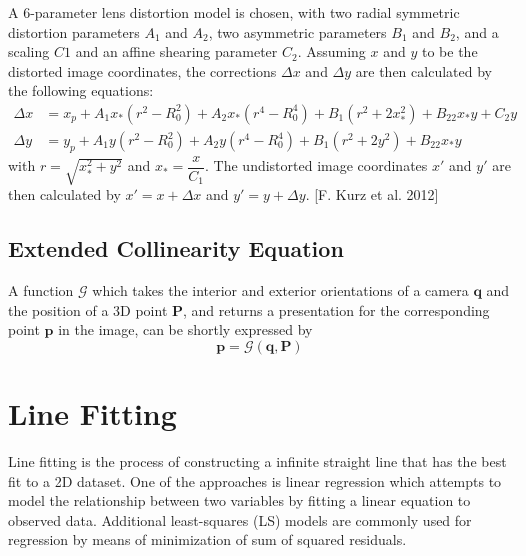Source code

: A 6-parameter lens distortion model is chosen, with two radial symmetric distortion parameters $A_1$ and $A_2$, two asymmetric parameters $B_1$ and $B_2$, and a scaling $C1$ and an affine shearing parameter $C_2$. Assuming $x$ and $y$ to be the distorted image coordinates, the corrections $\Delta x$ and $\Delta y$ are then calculated by the following equations:
\begin{equation} \label{eq:LensDistortion}
\begin{split}
\Delta x &= x_p + A_1x_*(r^2-R_0^2) + A_2x_*(r^4-R_0^4) + B_1(r^2+2x_*^2) + B_22x_*y+C_2y \\
\Delta y &= y_p + A_1y  (r^2-R_0^2) + A_2y  (r^4-R_0^4) + B_1(r^2+2y^2)   + B_22x_*y
\end{split}
\end{equation}
with $r=\sqrt{x_*^2+y^2}$ and $x_*=\dfrac{x}{C_1}$. The undistorted image coordinates $x\prime$ and $y\prime$ are then calculated by $x\prime=x+\Delta x$ and $y\prime=y+\Delta y$. [F. Kurz et al. 2012] 

\subsection{Extended Collinearity Equation}
\label{subsec:ExtendedCollinearity}

A function $\mathcal{G}$ which takes the interior and exterior orientations of a camera $\mathbf{q}$ and the position of a 3D point $\mathbf{P}$, and returns a presentation for the corresponding point $\mathbf{p}$ in the image, can be shortly expressed by
\begin{equation} \label{eq:Gfunction}
\mathbf{p} = \mathcal{G}(\mathbf{q},\mathbf{P}) 
\end{equation}

\section{Line Fitting}
\label{sec:LineFitting}

Line fitting is the process of constructing a infinite straight line that has the best fit to a 2D dataset. One of the approaches is linear regression which attempts to model the relationship between two variables by fitting a linear equation to observed data. %
Additional least-squares (LS) models are commonly used for regression by means of minimization of sum of squared residuals.

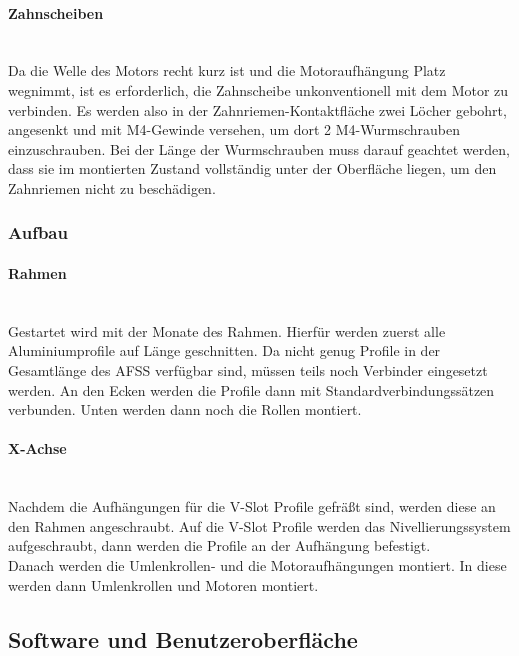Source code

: \paragraph{Zahnscheiben}\mbox{}\\
Da die Welle des Motors recht kurz ist und die Motoraufhängung Platz wegnimmt, ist es erforderlich, die Zahnscheibe unkonventionell mit dem Motor zu verbinden. Es werden also in der Zahnriemen-Kontaktfläche zwei Löcher gebohrt, angesenkt und mit M4-Gewinde versehen, um dort 2 M4-Wurmschrauben einzuschrauben. Bei der Länge der Wurmschrauben muss darauf geachtet werden, dass sie im montierten Zustand vollständig unter der Oberfläche liegen, um den Zahnriemen nicht zu beschädigen.

\subsubsection{Aufbau}

\paragraph{Rahmen} \mbox{}\\
Gestartet wird mit der Monate des Rahmen. Hierfür werden zuerst alle Aluminiumprofile auf Länge geschnitten. Da nicht genug Profile in der Gesamtlänge des AFSS verfügbar sind, müssen teils noch Verbinder eingesetzt werden. An den Ecken werden die Profile dann mit Standardverbindungssätzen verbunden. Unten werden dann noch die Rollen montiert.

\paragraph{X-Achse} \mbox{}\\
Nachdem die Aufhängungen für die V-Slot Profile gefräßt sind, werden diese an den Rahmen angeschraubt. Auf die V-Slot Profile werden das Nivellierungssystem aufgeschraubt, dann werden die Profile an der Aufhängung befestigt. \\
Danach werden die Umlenkrollen- und die Motoraufhängungen montiert. In diese werden dann Umlenkrollen und Motoren montiert. \\




\newpage
\subsection{Software und Benutzeroberfläche}

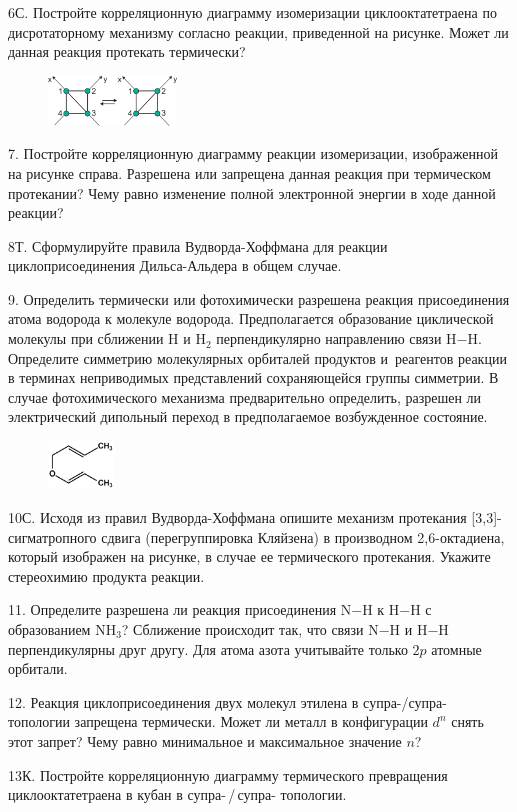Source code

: 6С. Постройте корреляционную диаграмму изомеризации  циклооктатетраена по дисротаторному механизму согласно реакции, приведенной на рисунке. Может ли данная реакция протекать термически?
\par
\begin{figure} %
    \centering
    \vspace{-1mm}
    \includegraphics[width=34mm]{images/Fig_2_1_7.png}
    \vspace{-3.5mm}
\end{figure}
7. Постройте корреляционную диаграмму реакции изомеризации, изображенной на рисунке справа. Разрешена или запрещена данная реакция при термическом протекании? Чему равно изменение полной электронной энергии в ходе данной реакции?
\par
8Т. Сформулируйте правила Вудворда-Хоффмана для реакции циклоприсоединения Дильса-Альдера в общем случае.
\par
9. Определить термически или фотохимически разрешена реакция присоединения атома водорода к молекуле водорода. Предполагается образование циклической молекулы при сближении $\text{H}$ и $\text{H}_2$ перпендикулярно направлению связи $\text{H}$$-$$\text{H}$. Определите симметрию молекулярных орбиталей продуктов и~реагентов реакции в терминах неприводимых представлений сохраняющейся группы симметрии. В случае фотохимического механизма предварительно определить, разрешен ли электрический дипольный переход в предполагаемое возбужденное состояние.
\par
\begin{figure} %
    \centering
    \vspace{-3mm}
    \includegraphics[width=17.5mm]{images/Fig_2_1_10.png}
    \vspace{-5mm}
\end{figure}
10С. Исходя из правил Вудворда-Хоффмана опишите механизм протекания [3,3]-сигматропного сдвига (перегруппировка Кляйзена) в производном 2,6-октадиена, который изображен на рисунке, в случае ее термического протекания. Укажите стереохимию продукта реакции.
\par
11. Определите разрешена ли реакция присоединения $\text{N}$$-$$\text{H}$ к $\text{H}$$-$$\text{H}$ с образованием NH$_3$? Сближение происходит так, что связи $\text{N}$$-$$\text{H}$ и $\text{H}$$-$$\text{H}$ перпендикулярны друг другу. Для атома азота учитывайте только $2p$ атомные орбитали.
\par
12. Реакция циклоприсоединения двух молекул этилена в супра-/супра- топологии запрещена термически. Может ли металл в конфигурации $d^n$ снять этот запрет? Чему равно минимальное и максимальное значение $n$?
\par
13К. Постройте корреляционную диаграмму термического превращения циклооктатетраена в кубан в супра-\,/\,супра- топологии.
\par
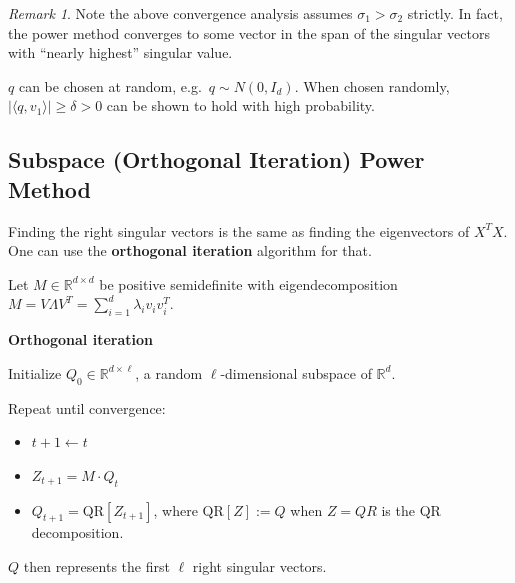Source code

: \documentclass[
  letterpaper,
  DIV=11,
  numbers=noendperiod]{scrreprt}
\providecommand{\tightlist}{%
  \setlength{\itemsep}{0pt}\setlength{\parskip}{0pt}}
\theoremstyle{definition}
\theoremstyle{plain}
\theoremstyle{plain}
\theoremstyle{definition}
\theoremstyle{plain}
\theoremstyle{plain}
\theoremstyle{remark}
\newtheorem*{remark}{Remark}
\begin{document}
\begin{remark}
Note the above convergence analysis assumes \(\sigma_1 > \sigma_2\)
strictly. In fact, the power method converges to some vector in the span
of the singular vectors with ``nearly highest'' singular value.

\(q\) can be chosen at random, e.g.~\(q \sim N(0, I_d)\). When chosen
randomly, \(|\langle q, v_1\rangle| \ge \delta > 0\) can be shown to
hold with high probability.
\end{remark}

\subsection{Subspace (Orthogonal Iteration) Power
Method}\label{subspace-orthogonal-iteration-power-method}

Finding the right singular vectors is the same as finding the
eigenvectors of \(X^T X\). One can use the \textbf{orthogonal iteration}
algorithm for that.

Let \(M \in \mathbb{R}^{d \times d}\) be positive semidefinite with
eigendecomposition
\(M = V \Lambda V^T = \sum_{i=1}^{d} \lambda_i v_i v_i^T\).

\begin{tcolorbox}[enhanced jigsaw, leftrule=.75mm, bottomrule=.15mm, left=2mm, colback=white, colframe=quarto-callout-note-color-frame, toprule=.15mm, breakable, arc=.35mm, rightrule=.15mm, opacityback=0]
\begin{minipage}[t]{5.5mm}
\textcolor{quarto-callout-note-color}{\faInfo}
\end{minipage}%
\begin{minipage}[t]{\textwidth - 5.5mm}

\textbf{Orthogonal iteration}

Initialize \(Q_0 \in \mathbb{R}^{d \times \ell}\), a random
\(\ell\)-dimensional subspace of \(\mathbb{R}^d\).

Repeat until convergence:

\begin{itemize}
\tightlist
\item
  \(t + 1 \leftarrow t\)
\item
  \(Z_{t+1} = M \cdot Q_t\)
\item
  \(Q_{t+1} = \mathrm{QR}[Z_{t+1}]\), where \(\mathrm{QR}[Z] := Q\) when
  \(Z = QR\) is the QR decomposition.
\end{itemize}

\(Q\) then represents the first \(\ell\) right singular vectors.

\end{minipage}%
\end{tcolorbox}
\end{document}
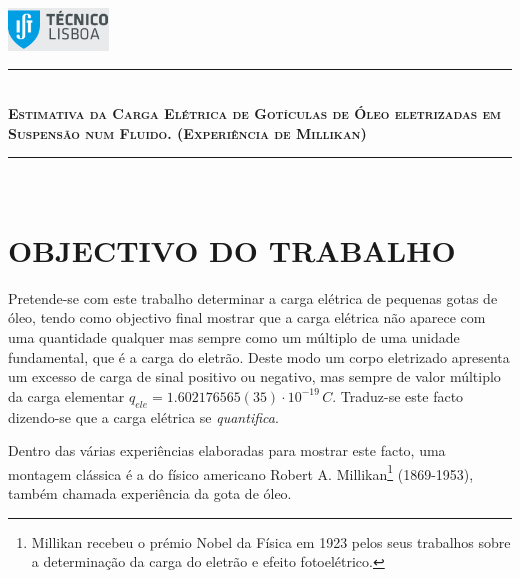 \documentclass[a4paper,twoside,12pt]{article}      %
\author{Prof. Bernardo B. Carvalho}
\date{ Setembro 2012}
\newcommand{\HRule}{\rule{\linewidth}{0.5mm}}
\begin{document}
 

	\includegraphics[width=0.2\textwidth]{../logo-ist}%

		\HRule \\[0.5cm]
	{ \large \bfseries   \textsc{Estimativa da Carga Elétrica de 
		Gotículas de Óleo eletrizadas em Suspensão num Fluido. (Experiência de Millikan)} }\\[0.4cm] %
	\HRule \\%




\section{\sf OBJECTIVO DO TRABALHO}
Pretende-se com este trabalho determinar a carga elétrica de pequenas gotas de óleo, tendo como objectivo final mostrar que a carga elétrica não aparece com uma quantidade qualquer mas sempre como um múltiplo de uma unidade fundamental, que é a carga do eletrão. Deste modo um corpo eletrizado apresenta um excesso de carga de sinal positivo ou negativo, mas sempre de valor múltiplo da carga elementar $q_{ele}= 1.602176565(35)\cdot 10^{-19}\,C$.
Traduz-se este facto dizendo-se que a carga elétrica se \emph{quantifica}.

Dentro das várias experiências elaboradas para mostrar este facto, uma montagem clássica é a do físico americano Robert A. Millikan\footnote{Millikan recebeu o prémio Nobel da Física em 1923 pelos seus trabalhos sobre a determinação da carga do eletrão e efeito fotoelétrico.} (1869-1953), também chamada experiência da gota de óleo.
\end{document}
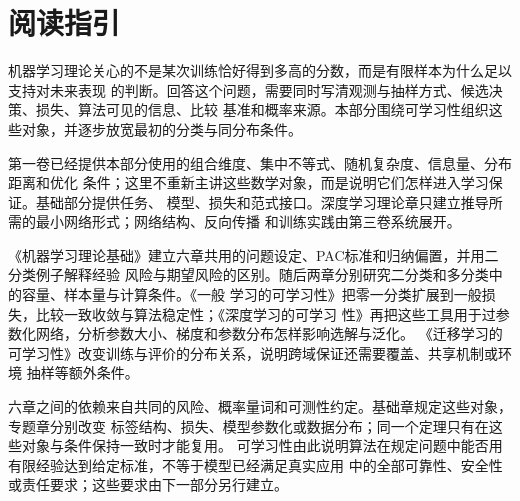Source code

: \chapter*{阅读指引}

机器学习理论关心的不是某次训练恰好得到多高的分数，而是有限样本为什么足以支持对未来表现
的判断。回答这个问题，需要同时写清观测与抽样方式、候选决策、损失、算法可见的信息、比较
基准和概率来源。本部分围绕可学习性组织这些对象，并逐步放宽最初的分类与同分布条件。

第一卷已经提供本部分使用的组合维度、集中不等式、随机复杂度、信息量、分布距离和优化
条件；这里不重新主讲这些数学对象，而是说明它们怎样进入学习保证。基础部分提供任务、
模型、损失和范式接口。深度学习理论章只建立推导所需的最小网络形式；网络结构、反向传播
和训练实践由第三卷系统展开。

《机器学习理论基础》建立六章共用的问题设定、PAC标准和归纳偏置，并用二分类例子解释经验
风险与期望风险的区别。随后两章分别研究二分类和多分类中的容量、样本量与计算条件。《一般
学习的可学习性》把零一分类扩展到一般损失，比较一致收敛与算法稳定性；《深度学习的可学习
性》再把这些工具用于过参数化网络，分析参数大小、梯度和参数分布怎样影响选解与泛化。
《迁移学习的可学习性》改变训练与评价的分布关系，说明跨域保证还需要覆盖、共享机制或环境
抽样等额外条件。

六章之间的依赖来自共同的风险、概率量词和可测性约定。基础章规定这些对象，专题章分别改变
标签结构、损失、模型参数化或数据分布；同一个定理只有在这些对象与条件保持一致时才能复用。
可学习性由此说明算法在规定问题中能否用有限经验达到给定标准，不等于模型已经满足真实应用
中的全部可靠性、安全性或责任要求；这些要求由下一部分另行建立。
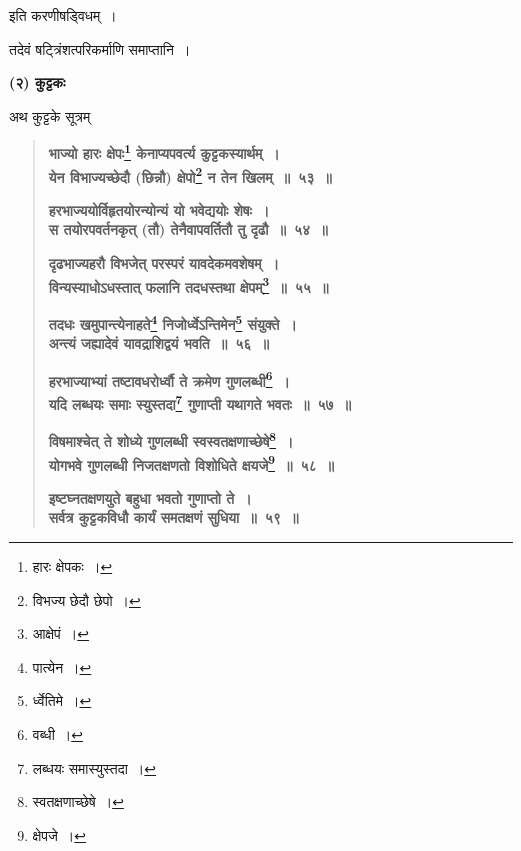 \documentclass[11pt, openany]{book}
\begin{document}
\begin{center}
इति करणीषड्विधम्~।
\vspace{4mm}

तदेवं षट्त्रिंशत्परिकर्माणि समाप्तानि~।
\end{center}

\newpage

 \label{kut}
\begin{center}
\textbf{(२) कुट्टकः}
\end{center}

अथ कुट्टके सूत्रम् \textendash 

 \label{53}
\begin{quote}
\textbf{{\color{purple}भाज्यो हारः क्षेपः\renewcommand{\thefootnote}{१}\footnote{हारः क्षेपकः~।} केनाप्यपवर्त्य कुट्टकस्यार्थम्~। \\
येन विभाज्यच्छेदौ (छिन्नौ) क्षेपो\renewcommand{\thefootnote}{२}\footnote{विभज्य छेदौ छेपो~।} न तेन खिलम्~॥~५३~॥}}
\vspace{1mm}

 \label{54}
\textbf{{\color{purple}हरभाज्ययोर्विहृतयोरन्योन्यं यो भवेद्ययोः शेषः~। \\
स तयोरपवर्तनकृत् (तौ) तेनैवापवर्तितौ तु दृढौ~॥~५४~॥}}
\vspace{1mm}

\textbf{{\color{purple}दृढभाज्यहरौ विभजेत् परस्परं यावदेकमवशेषम्~। \\
विन्यस्याधोऽधस्तात् फलानि तदधस्तथा क्षेपम्\renewcommand{\thefootnote}{३}\footnote{आक्षेपं~।}~॥~५५~॥}}
\vspace{1mm}

\textbf{{\color{purple}तदधः खमुपान्त्येनाहते\renewcommand{\thefootnote}{४}\footnote{पात्येन~।} निजोर्ध्वेऽन्तिमेन\renewcommand{\thefootnote}{५}\footnote{र्ध्वेतिमे~।} संयुक्ते~। \\
अन्त्यं जह्यादेवं यावद्राशिद्वयं भवति~॥~५६~॥}}
\vspace{1mm}

\textbf{{\color{purple}हरभाज्याभ्यां तष्टावधरोर्ध्वौ ते क्रमेण गुणलब्धी\renewcommand{\thefootnote}{६}\footnote{वब्धी~।}~। \\
यदि लब्धयः समाः स्युस्तदा\renewcommand{\thefootnote}{७}\footnote{लब्धयः समास्युस्तदा~।} गुणाप्ती यथागते भवतः~॥~५७~॥}}
\vspace{1mm}

\textbf{{\color{purple}विषमाश्चेत् ते शोध्ये गुणलब्धी स्वस्वतक्षणाच्छेषे\renewcommand{\thefootnote}{८}\footnote{स्वतक्षणाच्छेषे~।}~। \\
योगभवे गुणलब्धी निजतक्षणतो विशोधिते क्षयजे\renewcommand{\thefootnote}{९}\footnote{क्षेपजे~।}~॥~५८~॥}}
\vspace{1mm}

 \label{59}
\textbf{{\color{purple}इष्टघ्नतक्षणयुते बहुधा भवतो गुणाप्तो ते~। \\
सर्वत्र कुट्टकविधौ कार्यं समतक्षणं सुधिया~॥~५९~॥}}
\end{quote}
\end{document}
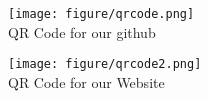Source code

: \documentclass[article,36pt,extrafontsizes,oneside,openany,oldfontcommands]{memoir}
\begin{document}
\begin{adjmulticols*}{3}{0.5in}{0.5in}
\begin{figure}
	\centering
	\begin{minipage}{0.45\linewidth}
		\centering
		\texttt{[image: figure/qrcode.png]}
		\\QR Code for our github
	\end{minipage}\hfill
	\begin{minipage}{0.45\linewidth}
		\centering
		\texttt{[image: figure/qrcode2.png]}
		\\QR Code for our Website
	\end{minipage}\hfill
\end{figure}


\end{adjmulticols*}
\end{document}
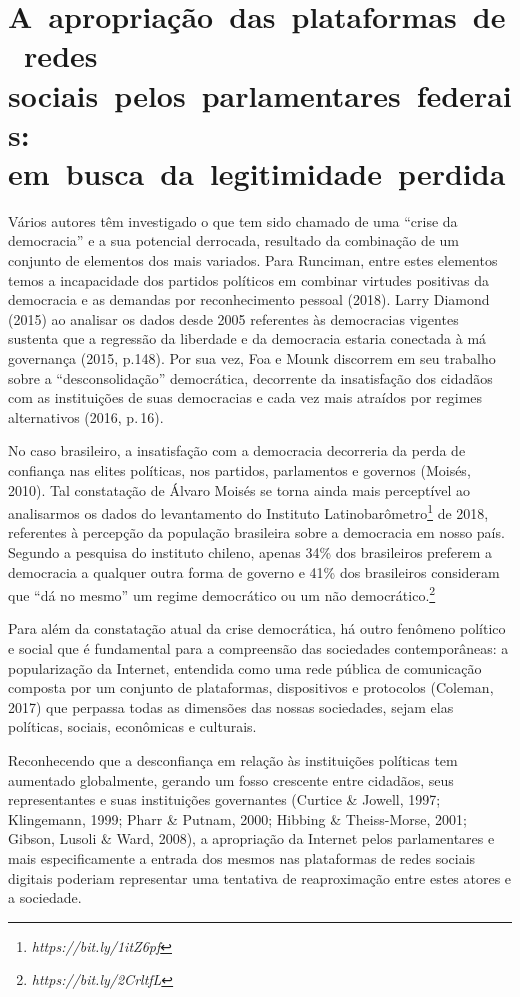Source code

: \section{A~apropriação~das~plataformas~de~redes sociais~pelos~parlamentares~federais: em~busca~da~legitimidade~perdida}

Vários autores têm investigado o que tem sido chamado de uma ``crise da
democracia'' e a sua potencial derrocada, resultado da combinação de um
conjunto de elementos dos mais variados. Para Runciman, entre estes
elementos temos a incapacidade dos partidos políticos em combinar
virtudes positivas da democracia e as demandas por reconhecimento
pessoal (2018). Larry Diamond (2015) ao analisar os dados desde 2005
referentes às democracias vigentes sustenta que a regressão da liberdade
e da democracia estaria conectada à má governança (2015, p.148). Por sua
vez, Foa e Mounk discorrem em seu trabalho sobre a ``desconsolidação''
democrática, decorrente da insatisfação dos cidadãos com as instituições
de suas democracias e cada vez mais atraídos por regimes alternativos
(2016, p.\,16).

No caso brasileiro, a insatisfação com a democracia decorreria da perda
de confiança nas elites políticas, nos partidos, parlamentos e governos
(Moisés, 2010). Tal constatação de Álvaro Moisés se torna ainda mais
perceptível ao analisarmos os dados do levantamento do Instituto
Latinobarômetro\footnote{\emph{https://bit.ly/1itZ6pf}}
de 2018, referentes à percepção da população brasileira sobre a
democracia em nosso país. Segundo a pesquisa do instituto chileno,
apenas 34\% dos brasileiros preferem a democracia a qualquer outra forma
de governo e 41\% dos brasileiros consideram que ``dá no mesmo'' um
regime democrático ou um não democrático.\footnote{\emph{https://bit.ly/2CrltfL}}

Para além da constatação atual da crise democrática, há outro fenômeno
político e social que é fundamental para a compreensão das sociedades
contemporâneas: a popularização da Internet, entendida como uma rede
pública de comunicação composta por um conjunto de plataformas,
dispositivos e protocolos (Coleman, 2017) que perpassa todas as
dimensões das nossas sociedades, sejam elas políticas, sociais,
econômicas e culturais.

Reconhecendo que a desconfiança em relação às instituições políticas tem
aumentado globalmente, gerando um fosso crescente entre cidadãos, seus
representantes e suas instituições governantes (Curtice \& Jowell, 1997;
Klingemann, 1999; Pharr \& Putnam, 2000; Hibbing \& Theiss-Morse, 2001;
Gibson, Lusoli \& Ward, 2008), a apropriação da Internet pelos
parlamentares e mais especificamente a entrada dos mesmos nas
plataformas de redes sociais digitais poderiam representar uma tentativa
de reaproximação entre estes atores e a sociedade.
::::::::
Say how many lines of the entries above hold the string "method", and say nothing besides the number.

2